Re: back-bdb performance

You wrote:
> The main problems - control of the tree remains in RAM, so unless shared
> memory is used (which I don't), no slap tools are allowed to run while slapd
> is running. Also, if the id2parent database is corrupted, your entire tree
> structure is lost. Since no full DN copies exist anywhere, you cannot
> recreate the hierarchy with only the id2entry information.
To be honest, these problems are not very problematic in my view. When slapd
runs, you might as well use slapd. And when your database becomes corrupt,
well, you should have made a backup. That's also true for the current scheme.

> The advantages - tree control is all in memory, and is extremely fast.
After you've read through the whole tree ;) That's cheating, dude ;)

> Onelevel and Subtree indices don't need to be maintained on disk since the
> tree structure exists in memory. Multiple nodes can be added concurrently to
> the id2entry and id2parent databases with nearly zero contention. Likewise
Well, whatever structure you choose, you still need to lock the parent to
ensure it doesn't vanish while you add a child node. The only advantage
in this area is that you can delete without messing with the parent.

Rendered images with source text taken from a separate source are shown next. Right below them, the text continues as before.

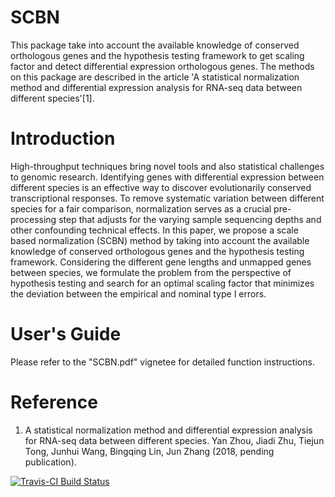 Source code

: # SCBN
This package take into account the available knowledge of conserved orthologous 
genes and the hypothesis testing framework to get scaling factor and detect differential
expression orthologous genes. The methods on this package are described 
in the article 'A statistical normalization method and differential expression
analysis for RNA-seq data between different species'[1]. 

# Introduction
High-throughput techniques bring novel tools and also statistical challenges to genomic
research. Identifying genes with differential expression between different species is an
effective way to discover evolutionarily conserved transcriptional responses. To remove
systematic variation between different species for a fair comparison, normalization
serves as a crucial pre-processing step that adjusts for the varying sample sequencing
depths and other confounding technical effects.
In this paper, we propose a scale based normalization (SCBN) method by taking
into account the available knowledge of conserved orthologous genes and the hypothesis
testing framework. Considering the different gene lengths and unmapped genes between
species, we formulate the problem from the perspective of hypothesis testing and search
for an optimal scaling factor that minimizes the deviation between the empirical and
nominal type I errors. 

# User's Guide
Please refer to the "SCBN.pdf" vignetee for detailed function 
instructions.

# Reference
1. A statistical normalization method and differential expression analysis for 
RNA-seq data between different species. Yan Zhou, Jiadi Zhu, Tiejun Tong, 
Junhui Wang, Bingqing Lin, Jun Zhang (2018, pending publication).

[![Travis-CI Build Status](https://travis-ci.org/FocusPaka/SIMD.svg?branch=master)](https://travis-ci.org/FocusPaka/SIMD)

> for any other I/O operations. ModDn can be used to move entire subtrees with
> a single hit on one node in the id2parent database. (Write one node's parent
> ID, you're done.) This operation is slow-to-impossible with the current
> backend designs.
This is indeed a big advantage.

> Startup cost and overhead are negligible. With a 10000 node database and
> average RDN lengths of 20 characters you're only talking 400KB for RDN/NRDN
> storage, plus another hundred KB for the AVL node pointers, and the I/O time
> to read this data volume is trivial.
Well, that's 5gigabyte for 10 million entries, not to mention a startup time
of 20 minutes.
And that's only for a standard AVL. If you want to make it a bit scalable
on smp, you need way more memory for your AVL. Otherwise you'll get zero
concurrency real quick. 

> Certainly some of the synchronization problems still exist, and you still
> use mutexes to address them. The point is that, like in a good filesystem
> design, you can deliver far greater performance by keeping the essential
> metadata in-memory and minimizing the amount of updating that must go to the
> backing store.
I agree fully with this point of view, but I wouldn't run a fs which needs to
parse ALL my file info to determine my directory structure...

Why don't sheep shrink when it rains?